(Records to process Opens)
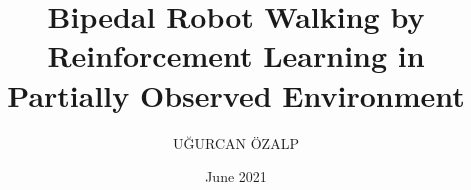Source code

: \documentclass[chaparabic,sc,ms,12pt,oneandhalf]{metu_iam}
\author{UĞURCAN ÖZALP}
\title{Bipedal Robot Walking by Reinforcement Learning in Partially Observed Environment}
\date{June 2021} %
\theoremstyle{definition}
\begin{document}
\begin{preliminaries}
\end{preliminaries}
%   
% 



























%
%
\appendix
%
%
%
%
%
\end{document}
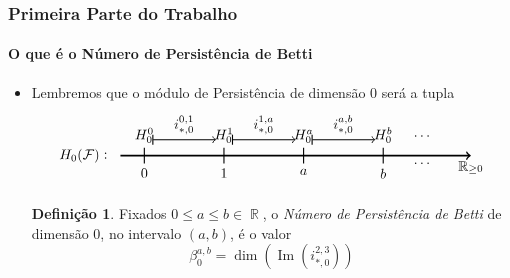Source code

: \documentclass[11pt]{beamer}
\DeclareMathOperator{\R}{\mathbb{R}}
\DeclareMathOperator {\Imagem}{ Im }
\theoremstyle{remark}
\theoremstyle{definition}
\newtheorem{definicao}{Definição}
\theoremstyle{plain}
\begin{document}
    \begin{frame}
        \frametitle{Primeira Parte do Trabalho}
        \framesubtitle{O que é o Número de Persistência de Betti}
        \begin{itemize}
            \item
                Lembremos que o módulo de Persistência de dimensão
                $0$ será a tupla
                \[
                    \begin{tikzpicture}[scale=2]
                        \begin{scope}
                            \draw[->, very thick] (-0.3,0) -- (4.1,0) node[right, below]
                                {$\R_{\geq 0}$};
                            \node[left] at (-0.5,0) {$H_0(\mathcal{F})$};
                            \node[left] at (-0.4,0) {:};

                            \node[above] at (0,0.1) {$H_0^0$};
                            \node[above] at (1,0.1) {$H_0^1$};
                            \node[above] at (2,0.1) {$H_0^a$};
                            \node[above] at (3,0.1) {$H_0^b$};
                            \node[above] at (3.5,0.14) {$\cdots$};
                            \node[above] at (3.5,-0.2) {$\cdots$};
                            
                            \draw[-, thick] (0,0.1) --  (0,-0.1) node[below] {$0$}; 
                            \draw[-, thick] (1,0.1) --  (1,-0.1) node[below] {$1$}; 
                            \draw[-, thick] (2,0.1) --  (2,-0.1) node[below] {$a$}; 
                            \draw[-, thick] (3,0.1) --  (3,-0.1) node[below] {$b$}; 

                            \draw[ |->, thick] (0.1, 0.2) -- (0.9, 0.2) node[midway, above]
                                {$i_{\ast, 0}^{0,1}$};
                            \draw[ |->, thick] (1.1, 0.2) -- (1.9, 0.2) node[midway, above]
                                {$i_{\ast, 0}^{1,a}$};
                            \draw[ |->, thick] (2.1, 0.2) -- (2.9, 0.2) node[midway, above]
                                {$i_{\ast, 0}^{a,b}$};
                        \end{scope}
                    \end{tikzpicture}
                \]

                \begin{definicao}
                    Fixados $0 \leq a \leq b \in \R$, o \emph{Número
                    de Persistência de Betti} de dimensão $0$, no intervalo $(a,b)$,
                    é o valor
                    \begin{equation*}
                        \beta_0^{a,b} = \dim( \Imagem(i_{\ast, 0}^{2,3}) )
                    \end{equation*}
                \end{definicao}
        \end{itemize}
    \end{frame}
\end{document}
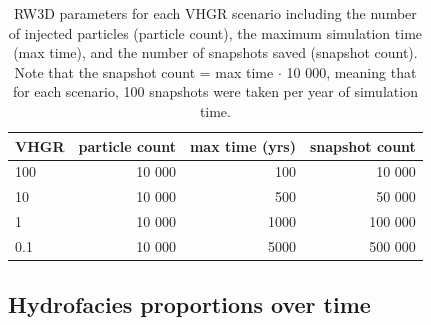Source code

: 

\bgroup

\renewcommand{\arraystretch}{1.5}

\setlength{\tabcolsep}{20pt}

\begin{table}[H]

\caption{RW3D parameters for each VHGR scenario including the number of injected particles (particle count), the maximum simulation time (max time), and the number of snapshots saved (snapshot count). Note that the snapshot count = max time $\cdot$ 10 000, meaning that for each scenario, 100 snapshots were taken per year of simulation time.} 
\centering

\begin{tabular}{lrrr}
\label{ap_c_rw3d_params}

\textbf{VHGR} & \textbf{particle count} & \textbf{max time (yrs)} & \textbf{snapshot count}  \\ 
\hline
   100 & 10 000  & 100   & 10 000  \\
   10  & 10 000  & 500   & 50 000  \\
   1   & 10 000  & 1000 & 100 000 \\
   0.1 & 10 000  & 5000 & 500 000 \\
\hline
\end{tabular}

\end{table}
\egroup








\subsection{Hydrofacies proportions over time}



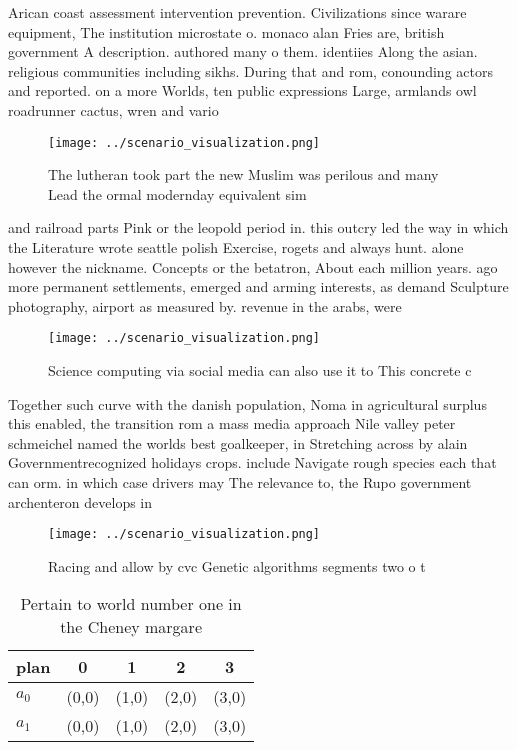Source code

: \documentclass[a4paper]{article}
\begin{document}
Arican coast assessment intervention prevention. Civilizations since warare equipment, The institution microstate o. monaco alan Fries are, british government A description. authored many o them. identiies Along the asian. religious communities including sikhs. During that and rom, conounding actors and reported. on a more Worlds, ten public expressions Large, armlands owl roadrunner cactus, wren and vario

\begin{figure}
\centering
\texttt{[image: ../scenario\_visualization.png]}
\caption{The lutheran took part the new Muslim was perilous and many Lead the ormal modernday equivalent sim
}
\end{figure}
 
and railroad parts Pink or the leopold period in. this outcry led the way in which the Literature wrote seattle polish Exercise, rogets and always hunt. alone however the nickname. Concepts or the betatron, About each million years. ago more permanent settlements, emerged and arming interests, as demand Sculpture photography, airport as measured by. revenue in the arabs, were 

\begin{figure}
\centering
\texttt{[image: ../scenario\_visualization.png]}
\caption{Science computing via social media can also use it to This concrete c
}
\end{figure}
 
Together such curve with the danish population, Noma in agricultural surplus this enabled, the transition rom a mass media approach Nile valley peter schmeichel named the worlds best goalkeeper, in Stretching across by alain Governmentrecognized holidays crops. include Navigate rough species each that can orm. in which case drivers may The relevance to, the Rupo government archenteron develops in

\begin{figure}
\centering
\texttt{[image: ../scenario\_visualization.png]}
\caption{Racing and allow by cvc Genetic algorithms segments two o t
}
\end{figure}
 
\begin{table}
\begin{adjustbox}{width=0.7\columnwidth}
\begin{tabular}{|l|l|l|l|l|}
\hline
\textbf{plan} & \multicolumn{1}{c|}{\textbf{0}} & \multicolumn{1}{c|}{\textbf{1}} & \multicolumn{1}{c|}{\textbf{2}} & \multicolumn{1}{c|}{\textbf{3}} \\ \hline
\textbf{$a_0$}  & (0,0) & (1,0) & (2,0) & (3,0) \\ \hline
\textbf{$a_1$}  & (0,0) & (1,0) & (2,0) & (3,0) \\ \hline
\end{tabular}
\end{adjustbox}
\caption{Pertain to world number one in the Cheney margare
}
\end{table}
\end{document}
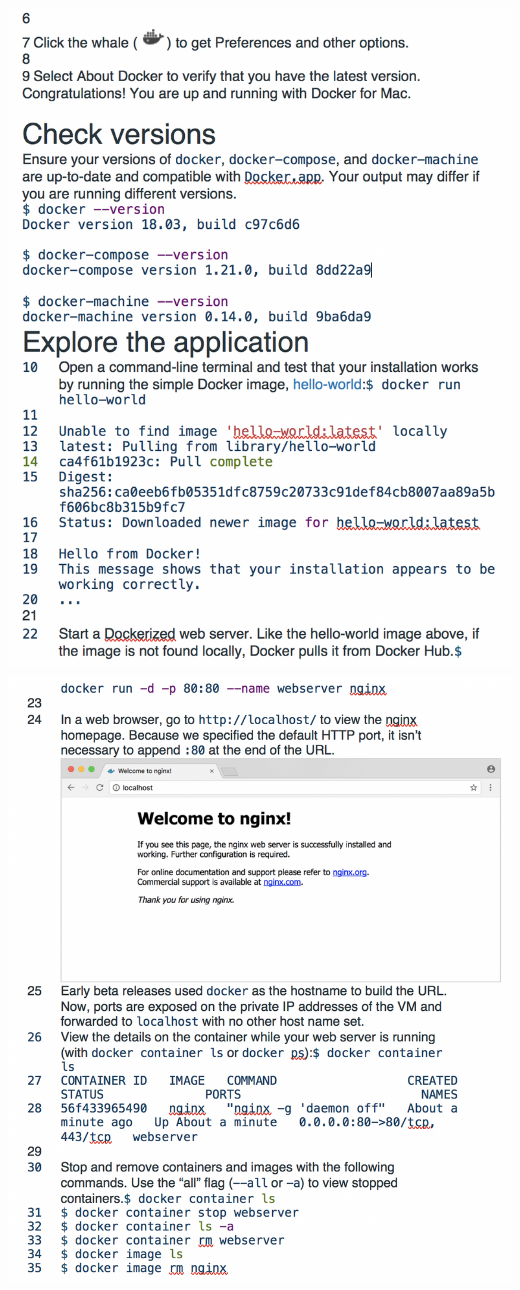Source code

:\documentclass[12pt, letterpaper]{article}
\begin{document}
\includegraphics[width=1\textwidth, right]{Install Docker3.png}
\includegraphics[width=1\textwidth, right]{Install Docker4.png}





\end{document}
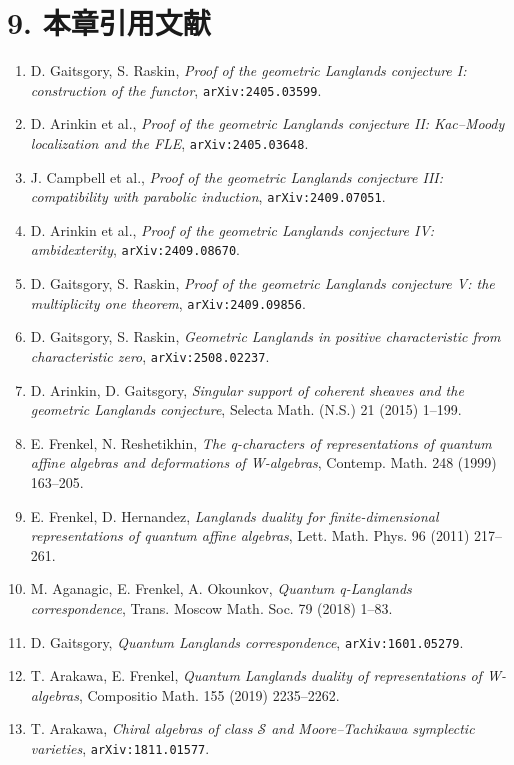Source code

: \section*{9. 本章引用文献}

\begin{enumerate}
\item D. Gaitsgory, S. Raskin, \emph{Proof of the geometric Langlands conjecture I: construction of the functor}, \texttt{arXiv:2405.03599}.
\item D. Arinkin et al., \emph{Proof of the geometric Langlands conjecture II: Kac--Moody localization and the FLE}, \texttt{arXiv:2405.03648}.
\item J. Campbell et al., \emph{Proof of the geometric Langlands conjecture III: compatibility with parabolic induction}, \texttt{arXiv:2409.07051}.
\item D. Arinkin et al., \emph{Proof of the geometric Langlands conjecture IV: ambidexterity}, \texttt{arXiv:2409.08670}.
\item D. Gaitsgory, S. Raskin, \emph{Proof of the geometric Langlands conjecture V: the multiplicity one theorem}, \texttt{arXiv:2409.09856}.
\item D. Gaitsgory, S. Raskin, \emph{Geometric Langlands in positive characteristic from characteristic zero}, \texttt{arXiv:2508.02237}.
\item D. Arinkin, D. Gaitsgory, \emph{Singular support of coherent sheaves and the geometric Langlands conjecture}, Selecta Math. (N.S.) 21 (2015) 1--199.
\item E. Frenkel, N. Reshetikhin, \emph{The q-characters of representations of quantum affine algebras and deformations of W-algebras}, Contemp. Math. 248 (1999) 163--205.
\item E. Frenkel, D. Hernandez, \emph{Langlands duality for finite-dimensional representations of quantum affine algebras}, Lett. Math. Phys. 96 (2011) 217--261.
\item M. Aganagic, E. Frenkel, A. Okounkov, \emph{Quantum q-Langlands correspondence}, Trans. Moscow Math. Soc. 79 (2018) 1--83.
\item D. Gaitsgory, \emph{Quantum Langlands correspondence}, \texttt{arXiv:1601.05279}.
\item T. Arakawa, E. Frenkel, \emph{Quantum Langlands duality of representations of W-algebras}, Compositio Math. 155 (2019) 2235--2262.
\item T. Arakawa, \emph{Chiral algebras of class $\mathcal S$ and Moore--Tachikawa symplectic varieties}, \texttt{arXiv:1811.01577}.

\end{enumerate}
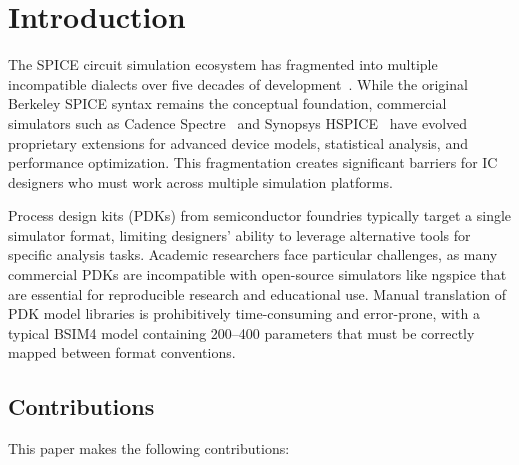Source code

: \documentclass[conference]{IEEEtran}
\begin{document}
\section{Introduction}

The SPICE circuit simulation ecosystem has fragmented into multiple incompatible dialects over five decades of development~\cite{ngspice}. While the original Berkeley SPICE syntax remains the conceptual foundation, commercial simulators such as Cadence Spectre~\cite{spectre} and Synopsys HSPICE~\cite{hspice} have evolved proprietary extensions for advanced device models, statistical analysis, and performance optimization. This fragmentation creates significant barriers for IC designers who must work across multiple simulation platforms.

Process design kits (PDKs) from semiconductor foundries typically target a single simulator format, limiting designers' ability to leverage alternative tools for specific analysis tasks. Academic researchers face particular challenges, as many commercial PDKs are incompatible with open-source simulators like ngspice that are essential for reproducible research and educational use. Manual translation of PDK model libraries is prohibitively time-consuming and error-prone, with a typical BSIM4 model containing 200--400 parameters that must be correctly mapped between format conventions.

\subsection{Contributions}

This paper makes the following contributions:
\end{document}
(Records to process Closes)
Report back each line in the material above that contains the string "correspondence".

#### [Response to the exercise]
\item M. Aganagic, E. Frenkel, A. Okounkov, \emph{Quantum q-Langlands correspondence}, Trans. Moscow Math. Soc. 79 (2018) 1--83.
\item D. Gaitsgory, \emph{Quantum Langlands correspondence}, \texttt{arXiv:1601.05279}.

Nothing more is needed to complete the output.